→ **TASK PROMPT**: Copy out each line of the data below in which the string "else" appears.

Data excerpts
== Segment start ==
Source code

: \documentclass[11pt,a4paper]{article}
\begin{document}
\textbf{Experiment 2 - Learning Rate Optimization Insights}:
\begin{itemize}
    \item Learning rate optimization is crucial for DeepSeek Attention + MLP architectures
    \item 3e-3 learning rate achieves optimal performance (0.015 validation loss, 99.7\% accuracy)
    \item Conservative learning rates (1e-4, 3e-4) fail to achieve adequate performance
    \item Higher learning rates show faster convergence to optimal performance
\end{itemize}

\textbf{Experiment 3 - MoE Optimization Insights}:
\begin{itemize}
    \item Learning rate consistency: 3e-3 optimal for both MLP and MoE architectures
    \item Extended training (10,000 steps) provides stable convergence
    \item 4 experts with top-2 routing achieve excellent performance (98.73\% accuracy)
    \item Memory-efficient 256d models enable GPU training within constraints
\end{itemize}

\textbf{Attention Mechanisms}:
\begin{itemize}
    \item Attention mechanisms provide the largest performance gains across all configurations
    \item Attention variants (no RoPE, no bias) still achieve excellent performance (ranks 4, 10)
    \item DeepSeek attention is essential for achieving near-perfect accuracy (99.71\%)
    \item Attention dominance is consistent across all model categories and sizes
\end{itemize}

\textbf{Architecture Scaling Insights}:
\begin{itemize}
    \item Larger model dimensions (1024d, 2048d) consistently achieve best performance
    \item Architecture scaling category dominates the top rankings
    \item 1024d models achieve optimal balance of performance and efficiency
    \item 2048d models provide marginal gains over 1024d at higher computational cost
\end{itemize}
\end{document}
== Segment end ==
== Segment start ==
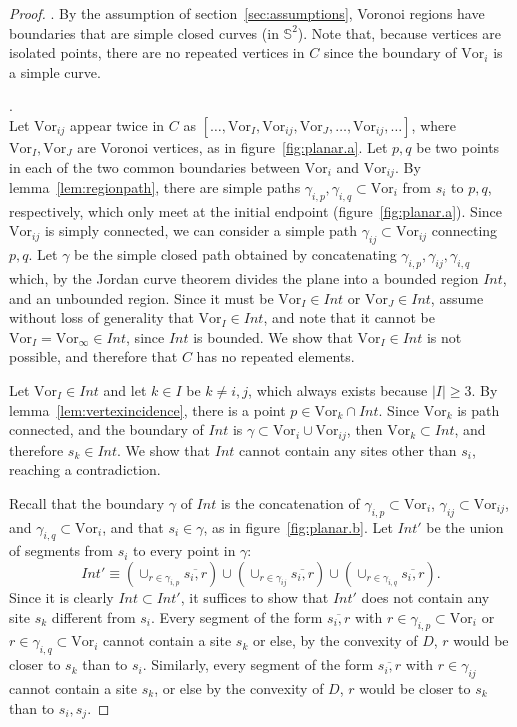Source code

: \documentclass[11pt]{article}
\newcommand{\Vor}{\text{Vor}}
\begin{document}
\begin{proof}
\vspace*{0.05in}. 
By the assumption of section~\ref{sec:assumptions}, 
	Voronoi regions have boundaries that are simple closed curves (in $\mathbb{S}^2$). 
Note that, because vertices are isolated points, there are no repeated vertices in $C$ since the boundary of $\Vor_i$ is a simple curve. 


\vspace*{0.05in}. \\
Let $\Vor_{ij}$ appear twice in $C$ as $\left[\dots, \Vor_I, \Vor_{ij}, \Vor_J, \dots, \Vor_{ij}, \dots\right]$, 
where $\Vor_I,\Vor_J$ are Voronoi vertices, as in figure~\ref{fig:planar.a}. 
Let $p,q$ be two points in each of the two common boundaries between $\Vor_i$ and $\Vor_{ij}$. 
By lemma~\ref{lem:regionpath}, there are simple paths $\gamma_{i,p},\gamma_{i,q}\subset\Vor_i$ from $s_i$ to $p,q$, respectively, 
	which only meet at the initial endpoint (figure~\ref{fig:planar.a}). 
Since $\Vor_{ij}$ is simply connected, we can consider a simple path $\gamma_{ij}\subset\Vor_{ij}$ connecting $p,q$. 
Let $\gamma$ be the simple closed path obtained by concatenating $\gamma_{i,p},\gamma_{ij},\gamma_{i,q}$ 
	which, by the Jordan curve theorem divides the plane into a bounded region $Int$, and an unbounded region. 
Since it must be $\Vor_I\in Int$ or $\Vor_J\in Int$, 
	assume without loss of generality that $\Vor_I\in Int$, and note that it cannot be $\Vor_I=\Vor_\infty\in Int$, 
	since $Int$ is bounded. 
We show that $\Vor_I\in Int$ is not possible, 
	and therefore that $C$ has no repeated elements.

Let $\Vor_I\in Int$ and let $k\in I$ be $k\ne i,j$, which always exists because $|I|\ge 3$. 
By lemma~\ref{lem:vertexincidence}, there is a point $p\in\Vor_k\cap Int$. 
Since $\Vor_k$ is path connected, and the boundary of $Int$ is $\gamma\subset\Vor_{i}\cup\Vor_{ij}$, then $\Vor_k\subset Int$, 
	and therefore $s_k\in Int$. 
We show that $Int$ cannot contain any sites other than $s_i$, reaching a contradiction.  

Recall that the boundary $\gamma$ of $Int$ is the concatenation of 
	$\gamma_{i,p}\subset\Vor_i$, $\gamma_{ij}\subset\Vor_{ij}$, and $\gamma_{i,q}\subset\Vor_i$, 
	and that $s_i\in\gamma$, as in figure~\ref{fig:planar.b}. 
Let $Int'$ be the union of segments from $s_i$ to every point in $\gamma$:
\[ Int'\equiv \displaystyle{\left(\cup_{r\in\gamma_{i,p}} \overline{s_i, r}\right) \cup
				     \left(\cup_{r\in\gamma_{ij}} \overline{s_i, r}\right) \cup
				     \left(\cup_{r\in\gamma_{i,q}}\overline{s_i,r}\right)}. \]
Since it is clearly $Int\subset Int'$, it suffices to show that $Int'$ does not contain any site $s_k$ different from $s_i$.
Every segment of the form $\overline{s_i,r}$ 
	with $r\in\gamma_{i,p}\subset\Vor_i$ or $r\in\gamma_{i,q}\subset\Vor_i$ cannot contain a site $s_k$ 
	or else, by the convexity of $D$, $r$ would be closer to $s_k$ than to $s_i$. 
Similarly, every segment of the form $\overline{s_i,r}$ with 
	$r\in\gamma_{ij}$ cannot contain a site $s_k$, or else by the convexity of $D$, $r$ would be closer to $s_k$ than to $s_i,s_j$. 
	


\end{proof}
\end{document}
== Segment end ==
→ **ANSWER SPACE**:
	or else, by the convexity of $D$, $r$ would be closer to $s_k$ than to $s_i$. 
	$r\in\gamma_{ij}$ cannot contain a site $s_k$, or else by the convexity of $D$, $r$ would be closer to $s_k$ than to $s_i,s_j$. 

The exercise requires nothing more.